The King of Country took on the role of “The King of Broken Hearts” Saturday night, bidding an emotional and engaging farewell to Oklahoma City.
George Strait embarked on his “The Cowboy Rides Away Tour” Friday night with a home-state show in Lubbock, Texas. The second stop on his 2013-14 farewell trek was the sold-out Chesapeake Energy Arena, where he has reigned as a top concert draw since the venue opened in 2002.
As usual, Strait put on a frills-free show designed to spotlight outstanding singing, songwriting and musicianship. He and his excellent opening act, Martina McBride, along with their strong respective bands, performed in the round on a massive diamond-shaped stage in the center of the arena floor. Employing just a few light effects and video screens primarily used to show the performers, the concert was a far cry from the high-tech spectacles favored by many contemporary country acts.
With their long, platinum-gilded careers, Strait and McBride could have made their sets veritable hit parades. Instead, the veteran vocalists mixed in playful covers and deep album cuts with the expected fan favorites.
McBride opened her 70-minute crowd-warming set with the feisty toe-tapper “When God-Fearin’ Women Get the Blues” and kept the proceedings sassy with “Wild Angels,” “My Baby Loves Me,” “This One’s for the Girls” and her recent top 20 single “Teenage Daughters.”
“I’m the luckiest girl in the world ‘cause I get to tour with George frickin’ Strait,” declared McBride, who looked sassy in a red leather jacket over black jeans, a black scooped-neck top and tall black boots with skinny skyscraper heels.
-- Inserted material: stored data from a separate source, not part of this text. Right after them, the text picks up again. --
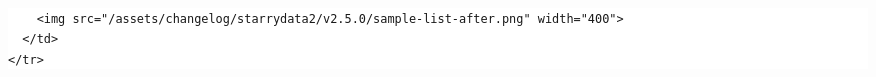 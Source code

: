         <img src="/assets/changelog/starrydata2/v2.5.0/sample-list-after.png" width="400">
      </td>
    </tr>
  </tbody>
</table>

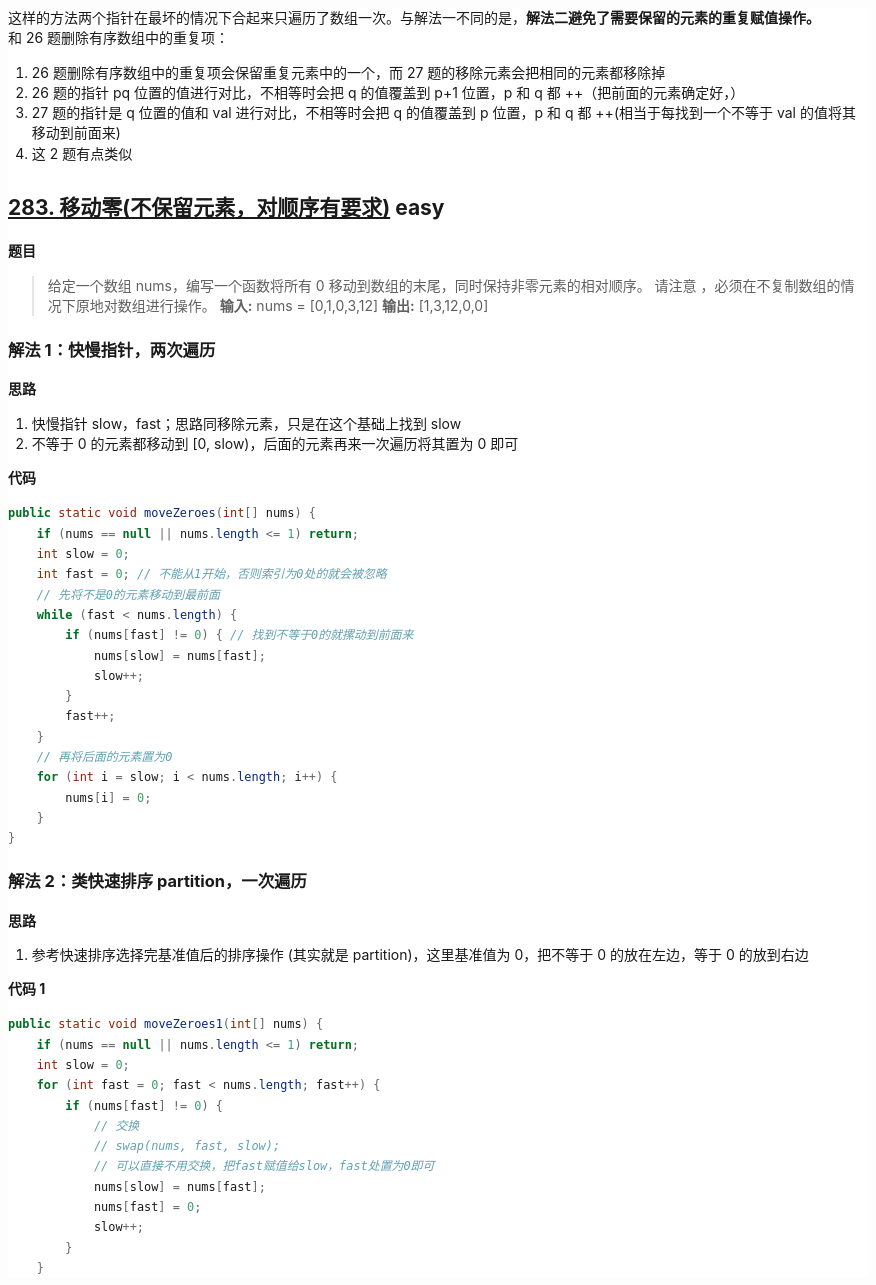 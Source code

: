 这样的方法两个指针在最坏的情况下合起来只遍历了数组一次。与解法一不同的是，**解法二避免了需要保留的元素的重复赋值操作。**<br />和 26 题删除有序数组中的重复项：

1. 26 题删除有序数组中的重复项会保留重复元素中的一个，而 27 题的移除元素会把相同的元素都移除掉
2. 26 题的指针 pq 位置的值进行对比，不相等时会把 q 的值覆盖到 p+1 位置，p 和 q 都 ++（把前面的元素确定好，）
3. 27 题的指针是 q 位置的值和 val 进行对比，不相等时会把 q 的值覆盖到 p 位置，p 和 q 都 ++(相当于每找到一个不等于 val 的值将其移动到前面来)
4. 这 2 题有点类似

## [283. 移动零(不保留元素，对顺序有要求)](https://leetcode.cn/problems/move-zeroes/) easy

**题目**

> 给定一个数组 nums，编写一个函数将所有 0 移动到数组的末尾，同时保持非零元素的相对顺序。
> 请注意 ，必须在不复制数组的情况下原地对数组进行操作。
> **输入:** nums = [0,1,0,3,12]
> **输出:** [1,3,12,0,0]

### 解法 1：快慢指针，两次遍历

**思路**

1. 快慢指针 slow，fast；思路同移除元素，只是在这个基础上找到 slow
2. 不等于 0 的元素都移动到 [0, slow)，后面的元素再来一次遍历将其置为 0 即可

**代码**

```java
public static void moveZeroes(int[] nums) {
    if (nums == null || nums.length <= 1) return;
    int slow = 0;
    int fast = 0; // 不能从1开始，否则索引为0处的就会被忽略
    // 先将不是0的元素移动到最前面
    while (fast < nums.length) {
        if (nums[fast] != 0) { // 找到不等于0的就摞动到前面来
            nums[slow] = nums[fast];
            slow++;
        }
        fast++;
    }
    // 再将后面的元素置为0
    for (int i = slow; i < nums.length; i++) {
        nums[i] = 0;
    }
}
```

### 解法 2：类快速排序 partition，一次遍历

**思路**

1. 参考快速排序选择完基准值后的排序操作 (其实就是 partition)，这里基准值为 0，把不等于 0 的放在左边，等于 0 的放到右边

**代码 1**

```java
public static void moveZeroes1(int[] nums) {
    if (nums == null || nums.length <= 1) return;
    int slow = 0;
    for (int fast = 0; fast < nums.length; fast++) {
        if (nums[fast] != 0) {
            // 交换
            // swap(nums, fast, slow);
            // 可以直接不用交换，把fast赋值给slow，fast处置为0即可
            nums[slow] = nums[fast];
            nums[fast] = 0;
            slow++;
        }
    }
```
The Kansas native told the packed house that one of her favorite parts of planning a tour is choosing cover songs, and she wowed the crowd with her crystalline country version of Etta James’ “At Last” and got fans wailing along with a medley of the Cat Stevens classic “The First Cut Is the Deepest” and Tom Petty’s “Free Fallin’.”
“We’re not clapping; we’re snapping. It’s the new thing. All the cool kids are doing it,” she quipped before launching into a lively rendition of “King of the Road,” paying double tribute to her tourmate and the late, great Erick-bred singer-songwriter Roger Miller.
She even broke out a harmonica for her bluesy ballad “Love’s the Only House.” But the songstress was at her best belting soaring love songs and heartbreaking anthems like “Whatever You Say,” “A Broken Wing,” “Concrete Angel” “I’m Gonna Love You Through It” and her big finish “Independence Day,” which not only highlighted her big voice but her skill at delving into the emotion of each song.
The night only got more emotional as Strait and his Ace in the Hole Band took the stage following a pair of video tributes, one featuring country superstars like Reba McEntire, Blake Shelton and Alan Jackson wishing King George well on his farewell tour and another highlighting his myriad career accomplishments.
The Country Music Hall of Famer, 60, got his final Oklahoma City show off to a spirited start with the title track of his 2011 album “Here for a Good Time” and the title cut from his 1987 record “Ocean Front Property,” setting the tone for his career-spanning two-hour-plus set.
“Hello, Oklahoma City. It’s so good to be here tonight,” Strait greeted the crowd, who showered him with deafening praise for virtually every song. “Probably my last one here and that’s sad because I’m gonna miss you. Thank you for coming and thank you for coming all those years, too.”
There’s a curious formality to a George Strait concert. After he straps on his black acoustic guitar, the superstar performs two songs at one point of the diamond-shaped stage before methodically moving on to the next point and two more songs. Fans in each quadrant inevitably get to their feet as the king moves to their point on the stage.
On his first turn around, Strait offered a mix of hits and cuts from the latter half of his three-decade career: “Check Yes or No,” “ I Saw God Today,” “A Showman’s Life,” “Love’s Gonna Make It Alright” and “Drinkin’ Man,” which he proudly announced he co-wrote with his song Bubba and longtime collaborator Dean Dillon. He quickly proved he still has the worn-leather rich voice and potent country charisma to hold an audience in his thrall.